**Instructions to follow**
Give all the data again exactly.

**Data supplied**
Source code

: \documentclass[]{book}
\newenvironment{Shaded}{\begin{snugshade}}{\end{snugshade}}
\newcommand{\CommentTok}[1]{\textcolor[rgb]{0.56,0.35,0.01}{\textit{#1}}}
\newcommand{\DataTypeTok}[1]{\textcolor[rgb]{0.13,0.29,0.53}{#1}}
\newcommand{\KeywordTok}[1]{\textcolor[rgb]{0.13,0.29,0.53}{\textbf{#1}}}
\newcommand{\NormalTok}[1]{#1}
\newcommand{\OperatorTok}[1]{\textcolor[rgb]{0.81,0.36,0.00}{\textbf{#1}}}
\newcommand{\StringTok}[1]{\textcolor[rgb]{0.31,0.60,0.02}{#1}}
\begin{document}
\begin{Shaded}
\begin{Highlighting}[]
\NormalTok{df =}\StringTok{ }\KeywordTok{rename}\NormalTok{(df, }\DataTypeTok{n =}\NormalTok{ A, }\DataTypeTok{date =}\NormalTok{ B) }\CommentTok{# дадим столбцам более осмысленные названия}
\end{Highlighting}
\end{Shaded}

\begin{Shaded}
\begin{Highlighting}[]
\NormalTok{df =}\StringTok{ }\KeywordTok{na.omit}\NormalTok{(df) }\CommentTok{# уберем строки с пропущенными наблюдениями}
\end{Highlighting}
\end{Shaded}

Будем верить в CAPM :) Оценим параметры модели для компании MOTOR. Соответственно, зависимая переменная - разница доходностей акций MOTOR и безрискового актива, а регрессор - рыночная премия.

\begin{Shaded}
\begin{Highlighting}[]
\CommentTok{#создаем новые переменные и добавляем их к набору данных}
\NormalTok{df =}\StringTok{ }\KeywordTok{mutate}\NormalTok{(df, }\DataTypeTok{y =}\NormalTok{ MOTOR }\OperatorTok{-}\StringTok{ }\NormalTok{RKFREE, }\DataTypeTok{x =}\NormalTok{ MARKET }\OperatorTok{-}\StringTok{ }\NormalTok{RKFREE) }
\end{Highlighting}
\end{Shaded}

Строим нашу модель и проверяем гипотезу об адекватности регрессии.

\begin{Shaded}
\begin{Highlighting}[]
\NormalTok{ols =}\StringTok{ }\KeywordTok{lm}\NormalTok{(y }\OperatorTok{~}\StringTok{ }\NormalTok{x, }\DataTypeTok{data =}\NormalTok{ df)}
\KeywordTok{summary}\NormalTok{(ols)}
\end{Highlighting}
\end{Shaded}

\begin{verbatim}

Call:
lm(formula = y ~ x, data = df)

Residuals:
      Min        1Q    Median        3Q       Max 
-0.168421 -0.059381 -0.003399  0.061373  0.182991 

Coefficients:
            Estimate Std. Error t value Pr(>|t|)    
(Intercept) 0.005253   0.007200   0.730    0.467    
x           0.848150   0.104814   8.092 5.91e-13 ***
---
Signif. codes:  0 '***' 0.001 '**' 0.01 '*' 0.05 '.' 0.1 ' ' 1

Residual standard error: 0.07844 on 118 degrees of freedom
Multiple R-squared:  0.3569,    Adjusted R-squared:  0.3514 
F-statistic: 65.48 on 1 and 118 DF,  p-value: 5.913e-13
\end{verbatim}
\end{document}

**Answer to this task**
Source code

: \documentclass[]{book}
\newenvironment{Shaded}{\begin{snugshade}}{\end{snugshade}}
\newcommand{\CommentTok}[1]{\textcolor[rgb]{0.56,0.35,0.01}{\textit{#1}}}
\newcommand{\DataTypeTok}[1]{\textcolor[rgb]{0.13,0.29,0.53}{#1}}
\newcommand{\KeywordTok}[1]{\textcolor[rgb]{0.13,0.29,0.53}{\textbf{#1}}}
\newcommand{\NormalTok}[1]{#1}
\newcommand{\OperatorTok}[1]{\textcolor[rgb]{0.81,0.36,0.00}{\textbf{#1}}}
\newcommand{\StringTok}[1]{\textcolor[rgb]{0.31,0.60,0.02}{#1}}
\begin{document}
\begin{Shaded}
\begin{Highlighting}[]
\NormalTok{df =}\StringTok{ }\KeywordTok{rename}\NormalTok{(df, }\DataTypeTok{n =}\NormalTok{ A, }\DataTypeTok{date =}\NormalTok{ B) }\CommentTok{# дадим столбцам более осмысленные названия}
\end{Highlighting}
\end{Shaded}

\begin{Shaded}
\begin{Highlighting}[]
\NormalTok{df =}\StringTok{ }\KeywordTok{na.omit}\NormalTok{(df) }\CommentTok{# уберем строки с пропущенными наблюдениями}
\end{Highlighting}
\end{Shaded}

Будем верить в CAPM :) Оценим параметры модели для компании MOTOR. Соответственно, зависимая переменная - разница доходностей акций MOTOR и безрискового актива, а регрессор - рыночная премия.

\begin{Shaded}
\begin{Highlighting}[]
\CommentTok{#создаем новые переменные и добавляем их к набору данных}
\NormalTok{df =}\StringTok{ }\KeywordTok{mutate}\NormalTok{(df, }\DataTypeTok{y =}\NormalTok{ MOTOR }\OperatorTok{-}\StringTok{ }\NormalTok{RKFREE, }\DataTypeTok{x =}\NormalTok{ MARKET }\OperatorTok{-}\StringTok{ }\NormalTok{RKFREE) }
\end{Highlighting}
\end{Shaded}

Строим нашу модель и проверяем гипотезу об адекватности регрессии.

\begin{Shaded}
\begin{Highlighting}[]
\NormalTok{ols =}\StringTok{ }\KeywordTok{lm}\NormalTok{(y }\OperatorTok{~}\StringTok{ }\NormalTok{x, }\DataTypeTok{data =}\NormalTok{ df)}
\KeywordTok{summary}\NormalTok{(ols)}
\end{Highlighting}
\end{Shaded}

\begin{verbatim}

Call:
lm(formula = y ~ x, data = df)

Residuals:
      Min        1Q    Median        3Q       Max 
-0.168421 -0.059381 -0.003399  0.061373  0.182991 

Coefficients:
            Estimate Std. Error t value Pr(>|t|)    
(Intercept) 0.005253   0.007200   0.730    0.467    
x           0.848150   0.104814   8.092 5.91e-13 ***
---
Signif. codes:  0 '***' 0.001 '**' 0.01 '*' 0.05 '.' 0.1 ' ' 1

Residual standard error: 0.07844 on 118 degrees of freedom
Multiple R-squared:  0.3569,    Adjusted R-squared:  0.3514 
F-statistic: 65.48 on 1 and 118 DF,  p-value: 5.913e-13
\end{verbatim}
\end{document}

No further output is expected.